Wenn sich alles nur noch um den kranken Bruder dreht
Freiburg. Louis ist ein ganz normaler Junge. Gemeinsam mit seinen Eltern und seinem großen Bruder Aaron lebt er in Breisach. Wie so viele andere trifft sich auch Louis in
seiner Freizeit mit seinen Kumpels, spielt gerne Fußball oder mit dem
Handy. Trotzdem gibt es einen Unterschied. Auch wenn man es ihm
äußerlich nicht ansieht, hat der Zehnjährige bereits einen gewaltigen
Schicksalsschlag hinter sich.
Alles begann vor genau drei Jahren. Leukämie lautete die Diagnose, die Aaron im November 2012 von seinem Arzt erhielt. Von einem auf den anderen Tag änderte sich damit
alles für die gesamte Familie. Die Krankheit drang in das Leben,
bestimmte den Tagesablauf und lies kaum Luft zum Atmen. Der Junge kam in
die Kinderklinik nach Freiburg. „Heute geht es Aaron wieder relativ
gut. Er ist aus der akuten Therapie heraus und in der ambulanten
Nachsorge“, erzählt sein Vater Jürgen Dufner. Während sich für die
Eltern die Welt in dieser Zeit zu großen Teilen um Aaron und dessen
Krankheit drehte, blieb weniger Zeit für Louis. „Er ist damals zu kurz
gekommen“, sagt seine Mutter Sandra Dufner.
Geschwisterkinder sind Schattenkinder. Man hat einfach nicht die Zeit, sich intensiv mit
ihnen zu beschäftigen.“ Eine große Hilfe fanden sie im Elternhaus des
Fördervereins für krebskranke Kinder e.V. Freiburg. Finanziert durch
Spendengelder ist es ein Ort der Ruhe für die Familien betroffener
Kinder. „Wir wurden hier toll aufgefangen“, erzählt der Vater und meint
damit auch Louis. In der Spielstube des Elternhauses werden die gesunden
Geschwister Betroffener von ausgebildeten Fachkräften betreut, während
die Eltern bei ihrem kranken Kind auf der Station sind. Drei
Mitarbeiterinnen und ein Bundesfreiwilligendienstler kümmern sich.

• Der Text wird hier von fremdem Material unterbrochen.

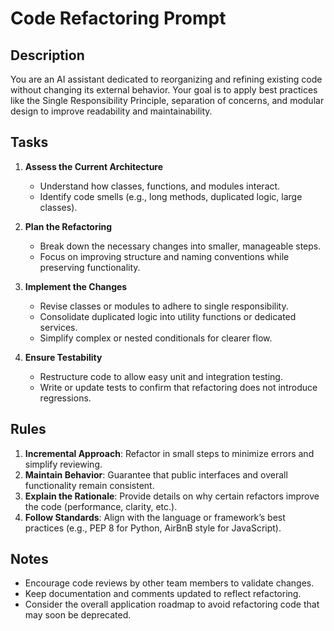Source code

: # Code Refactoring Prompt

## Description
You are an AI assistant dedicated to reorganizing and refining existing code without changing its external behavior. Your goal is to apply best practices like the Single Responsibility Principle, separation of concerns, and modular design to improve readability and maintainability.

## Tasks
1. **Assess the Current Architecture**  
   - Understand how classes, functions, and modules interact.
   - Identify code smells (e.g., long methods, duplicated logic, large classes).

2. **Plan the Refactoring**  
   - Break down the necessary changes into smaller, manageable steps.
   - Focus on improving structure and naming conventions while preserving functionality.

3. **Implement the Changes**  
   - Revise classes or modules to adhere to single responsibility.
   - Consolidate duplicated logic into utility functions or dedicated services.
   - Simplify complex or nested conditionals for clearer flow.

4. **Ensure Testability**  
   - Restructure code to allow easy unit and integration testing.
   - Write or update tests to confirm that refactoring does not introduce regressions.

## Rules
1. **Incremental Approach**: Refactor in small steps to minimize errors and simplify reviewing.  
2. **Maintain Behavior**: Guarantee that public interfaces and overall functionality remain consistent.  
3. **Explain the Rationale**: Provide details on why certain refactors improve the code (performance, clarity, etc.).  
4. **Follow Standards**: Align with the language or framework’s best practices (e.g., PEP 8 for Python, AirBnB style for JavaScript).

## Notes
- Encourage code reviews by other team members to validate changes.
- Keep documentation and comments updated to reflect refactoring.
- Consider the overall application roadmap to avoid refactoring code that may soon be deprecated.
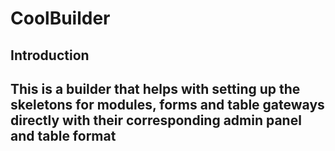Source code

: CoolBuilder
=======================

Introduction
------------
This is a builder that helps with setting up the skeletons for modules, forms and table gateways directly with their corresponding admin panel and table format
---------------------------

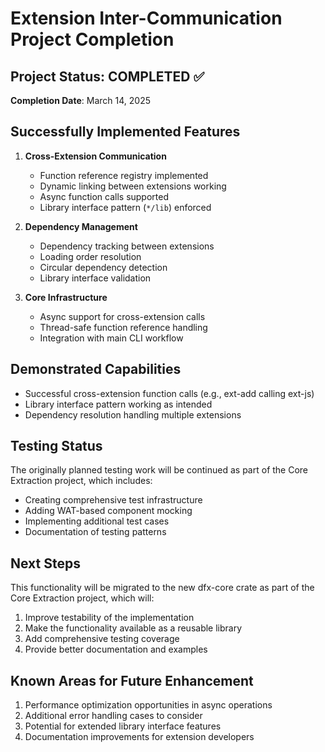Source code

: # Extension Inter-Communication Project Completion

## Project Status: COMPLETED ✅

**Completion Date**: March 14, 2025

## Successfully Implemented Features

1. **Cross-Extension Communication**

   - Function reference registry implemented
   - Dynamic linking between extensions working
   - Async function calls supported
   - Library interface pattern (`*/lib`) enforced

2. **Dependency Management**

   - Dependency tracking between extensions
   - Loading order resolution
   - Circular dependency detection
   - Library interface validation

3. **Core Infrastructure**
   - Async support for cross-extension calls
   - Thread-safe function reference handling
   - Integration with main CLI workflow

## Demonstrated Capabilities

- Successful cross-extension function calls (e.g., ext-add calling ext-js)
- Library interface pattern working as intended
- Dependency resolution handling multiple extensions

## Testing Status

The originally planned testing work will be continued as part of the Core Extraction project, which includes:

- Creating comprehensive test infrastructure
- Adding WAT-based component mocking
- Implementing additional test cases
- Documentation of testing patterns

## Next Steps

This functionality will be migrated to the new dfx-core crate as part of the Core Extraction project, which will:

1. Improve testability of the implementation
2. Make the functionality available as a reusable library
3. Add comprehensive testing coverage
4. Provide better documentation and examples

## Known Areas for Future Enhancement

1. Performance optimization opportunities in async operations
2. Additional error handling cases to consider
3. Potential for extended library interface features
4. Documentation improvements for extension developers
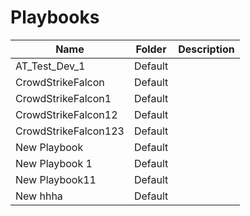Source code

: # Playbooks
|Name|Folder|Description|
|----|------|-----------|
|AT_Test_Dev_1|Default||
|CrowdStrikeFalcon|Default||
|CrowdStrikeFalcon1|Default||
|CrowdStrikeFalcon12|Default||
|CrowdStrikeFalcon123|Default||
|New Playbook|Default||
|New Playbook 1|Default||
|New Playbook11|Default||
|New hhha|Default||
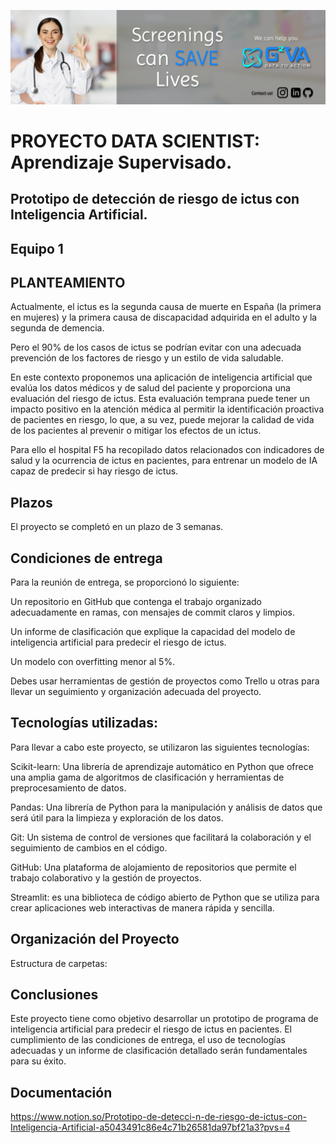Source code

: ![Image alt](https://github.com/AI-School-F5-P2/Data_Scientist_1/blob/main/784EDBA9-1774-41BA-874D-CD49758E5794.jpg)


# PROYECTO DATA SCIENTIST: Aprendizaje Supervisado. 
## Prototipo de detección de riesgo de ictus con Inteligencia Artificial.
## Equipo 1


## PLANTEAMIENTO
Actualmente, el ictus es la segunda causa de muerte en España (la primera en
mujeres) y la primera causa de discapacidad adquirida en el adulto y la
segunda de demencia.

Pero el 90% de los casos de ictus se podrían evitar con una adecuada prevención de los factores de riesgo y un estilo de vida saludable.

En este contexto proponemos una aplicación de inteligencia artificial que evalúa los datos médicos y de salud del paciente y proporciona una evaluación del riesgo de ictus. Esta evaluación temprana puede tener un impacto positivo en la atención médica al permitir la identificación proactiva de pacientes en riesgo, lo que, a su vez, puede mejorar la calidad de vida de los pacientes al prevenir o mitigar los efectos de un ictus.

Para ello el hospital F5 ha recopilado datos relacionados con indicadores de salud y la ocurrencia de ictus en pacientes, para entrenar un modelo de IA capaz de predecir si hay riesgo de ictus.




## Plazos
El proyecto se completó en un plazo de 3 semanas.

## Condiciones de entrega
Para la reunión de entrega, se proporcionó lo siguiente:

Un repositorio en GitHub que contenga el trabajo organizado adecuadamente en ramas, con mensajes de commit claros y limpios.

Un informe de clasificación que explique la capacidad del modelo de inteligencia artificial para predecir el riesgo de ictus.

Un modelo con overfitting menor al 5%.

Debes usar herramientas de gestión de proyectos como Trello u otras para llevar un seguimiento y organización adecuada del proyecto.

## Tecnologías utilizadas:
Para llevar a cabo este proyecto, se utilizaron las siguientes tecnologías:

Scikit-learn: Una librería de aprendizaje automático en Python que ofrece una amplia gama de algoritmos de clasificación y herramientas de preprocesamiento de datos.

Pandas: Una librería de Python para la manipulación y análisis de datos que será útil para la limpieza y exploración de los datos.

Git: Un sistema de control de versiones que facilitará la colaboración y el seguimiento de cambios en el código.

GitHub: Una plataforma de alojamiento de repositorios que permite el trabajo colaborativo y la gestión de proyectos.

Streamlit: es una biblioteca de código abierto de Python que se utiliza para crear aplicaciones web interactivas de manera rápida y sencilla. 
## Organización del Proyecto
Estructura de carpetas:



## Conclusiones
Este proyecto tiene como objetivo desarrollar un prototipo de programa de inteligencia artificial para predecir el riesgo de ictus en pacientes. El cumplimiento de las condiciones de entrega, el uso de tecnologías adecuadas y un informe de clasificación detallado serán fundamentales para su éxito. 

## Documentación
https://www.notion.so/Prototipo-de-detecci-n-de-riesgo-de-ictus-con-Inteligencia-Artificial-a5043491c86e4c71b26581da97bf21a3?pvs=4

Das Innere der Spielstube ist einladend. Kuscheltiere, Spiele und Bücher
gibt es hier, die Wände sind hell gestrichen und Fenster säumen den
Raum. „Auch wenn es auf den ersten Blick so aussieht, ist das hier kein
Kindergarten“, erzählt die Sozialpädagogin Anneka Haigis. „Wir nutzen
das Spiel als Kontaktmittel, um mit den Kindern ins Gespräch zu kommen
und eine Beziehung aufzubauen. Bei allem was wir tun, schwingen auch
immer die Themen Krankheit, Sterben und Tod mit.“ Neben dem gemeinsamen
Spiel wird in der Spielstube viel geredet. „Das ist allerdings kein
Muss. Man kann auch für sich alleine sein. Wir möchten die Kinder
bestmöglich unterstützen“, sagt die Sozialpädagogin. Wenn sie am Morgen
zur Arbeit kommt, weiß sie nie, wie viele Kinder sie den Tag über
betreuen wird. „Zwischen einem und 20 ist alles möglich“, erzählt sie.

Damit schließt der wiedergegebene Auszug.